Having the Fourier Transform defined as $$\mathcal{F}(f(x)) = \hat{f}(k) = \frac{1}{\sqrt{2\,\pi}} \int_{-\infty}^{+\infty} f(x)\,e^{\displaystyle -i\,k\,x}\,\mathrm{dx}$$
I am asked to form the FT of the product of two function $f_1(x)\,f_2(x)$.
Writing it out is kind of dull: $$\mathcal{F}(f_1\,f_2) = \frac{1}{\sqrt{2\,\pi}} \int_{-\infty}^{+\infty} f_1(x)\,f_2(x)\,e^{\displaystyle -i\,k\,x}\,\mathrm{dx}$$
I'm sure this is not the final answer because of some manipulations that can be done.
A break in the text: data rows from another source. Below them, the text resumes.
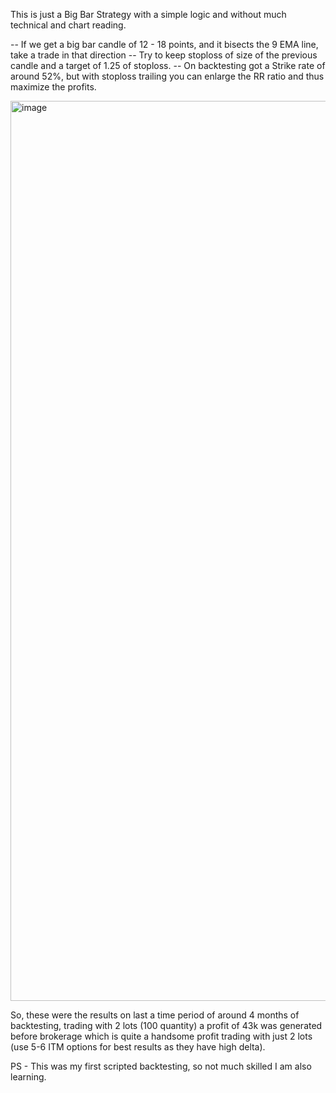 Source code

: This is just a Big Bar Strategy with a simple logic and without much technical and chart reading.

-- If we get a big bar candle of 12 - 18 points, and it bisects the 9 EMA line, take a trade in that direction
-- Try to keep stoploss of size of the previous candle and a target of 1.25 of stoploss. 
-- On backtesting got a Strike rate of around 52%, but with stoploss trailing you can enlarge the RR ratio and thus maximize the profits.


<img width="1440" alt="image" src="https://github.com/Anishde85/Big-Bar-Strategy/assets/59112660/585fc0ba-22ca-4ed7-8788-e49230c9ad3c">

So, these were the results on last a time period of around 4 months of backtesting, trading with 2 lots (100 quantity) a profit of 43k was generated before brokerage which is quite a handsome profit trading with just 2 lots (use 5-6 ITM options for best results as they have high delta).

PS - This was my first scripted backtesting, so not much skilled I am also learning.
Presumable it is expected to discover the convolution out of nowhere:
$$ \begin{align*}\mathcal{F}(f_1\,f_2) = \hat{f}_1 \star \hat f_2 = &\int_{-\infty}^{+\infty}\hat{f}_1\,(k')\,\hat{f}_2(k-k')\,\mathrm{dk'}\\\\ &\int_{-\infty}^{+\infty}\left[\,\frac{1}{\sqrt{2\,\pi}}\int_{-\infty}^{+\infty}f_1(x)\,e^{\displaystyle -i\,k'\,x}\mathrm{dx}\,\frac{1}{\sqrt{2\,\pi}}\int_{-\infty}^{+\infty}f_2(x)\,e^{\displaystyle -i\,(k-k')\,x}\,\mathrm{dx}\,\right]\mathrm{dk'}\end{align*}$$
Actually (if right so far) the formula can be recovered simply by rewriting the first equation: $$\\e^{\displaystyle-i\,k\,x} = e^{\displaystyle -i(k-k')\,x}\,e^{\displaystyle-i\,k'\,x}$$
I just wonder how it comes one integrates over $k'$ and if it's not total nonsense at all.
Best Answer
Assuming the Fourier transform is defined by
$$F(\omega)=\mathcal{F}_x[f(x)](\omega)=\int\limits_{-\infty}^\infty f(x)\,e^{-i\,\omega\,x}\,dx\tag{1}$$
and the inverse Fourier transform is defined by
$$f(x)=\mathcal{F}_{\omega}^{-1}[F(\omega)](x)=\int\limits_{-\infty}^\infty F(\omega)\,e^{i\,x\,\omega}\,d\omega\tag{2}$$
the convolution
$$F_1(\omega)\,*\,F_2(\omega)=\int\limits_{-\infty}^\infty F_1(\omega')\,F_2(\omega-\omega')\,d\omega'=\int\limits_{-\infty}^\infty F_1(\omega')\,\left(\int\limits_{-\infty}^\infty f_2(x)\,e^{-i\,(\omega-\omega')\,x}\,dx\right)\,d\omega'\tag{3}$$
can be evaluated by interchanging the order of integration as
$$F_1(\omega)\,*\,F_2(\omega)=\int\limits_{-\infty}^\infty f_2(x)\,\left(\int\limits_{-\infty}^\infty F_1(\omega')\,e^{i\,x\,\omega'}\,d\omega'\right)\,e^{-i\,\omega\,x}\,dx$$ $$=\int\limits_{-\infty}^\infty f_2(x)\,f_1(x)\,e^{-i\,\omega\,x}\,dx\tag{4}=\mathcal{F}_x[f_1(x)\,f_2(x)](\omega)$$
so the Fourier transform of the product of two functions is the convolution of the Fourier transforms of the two functions.